The agreement brokered by Tester would allow farmers who make less than $500,000 a year in revenue and sell directly to consumers, restaurants or grocery stores within their states or within 275 miles of their farms to avoid expensive food safety plans required of larger operations. (My emphasis in bold)
Written Plan and Documentation– The owner, operator, or agent in charge of a facility shall prepare a written plan that documents and describes the procedures used by the facility to comply with the requirements of this section, including analyzing the hazards under subsection (b) and identifying the preventive controls adopted under subsection (c) to address those hazards. Such written plan, together with the documentation described in subsection (g), shall be made promptly available to a duly authorized representative of the Secretary upon oral or written request.
- 3 years of comprehensive financial records indicating less than $500K in gross sales (Pg. 4, Line 11)
- I. Documentation that the owner, operator or agent of the facility has identified potential hazards associated with the food being processed, is implementing preventative controls to address those hazards, and is monitoring the preventative controls to ensure that such controls are effective (Pg. 5 line 20).
- II. Documentation (which may include licenses, inspection reports, certificates, permits, credentials, certification by an appropriate agency (such as the State Department of Agriculture) or other evidence of oversight), as specified by the Secretary that the facility is in compliance with state, local, county, or other non-Federal food safety law (Pg. 6, Line 5).

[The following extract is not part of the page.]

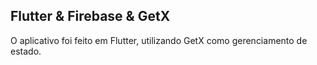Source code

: ## Flutter & Firebase & GetX

O aplicativo foi feito em Flutter, utilizando GetX como gerenciamento de estado.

Because small producers are being forced to jump through stringent local and Federal regulatory hoops just to qualify, the bill appears to be designed not to make it “illegal” to sell homegrown goodies, as some suggest, but to make the system so cumbersome that small producers will say forget it and give up their local food business — which is what many, including yours truly, have speculated is the hidden corporate agenda of the bill.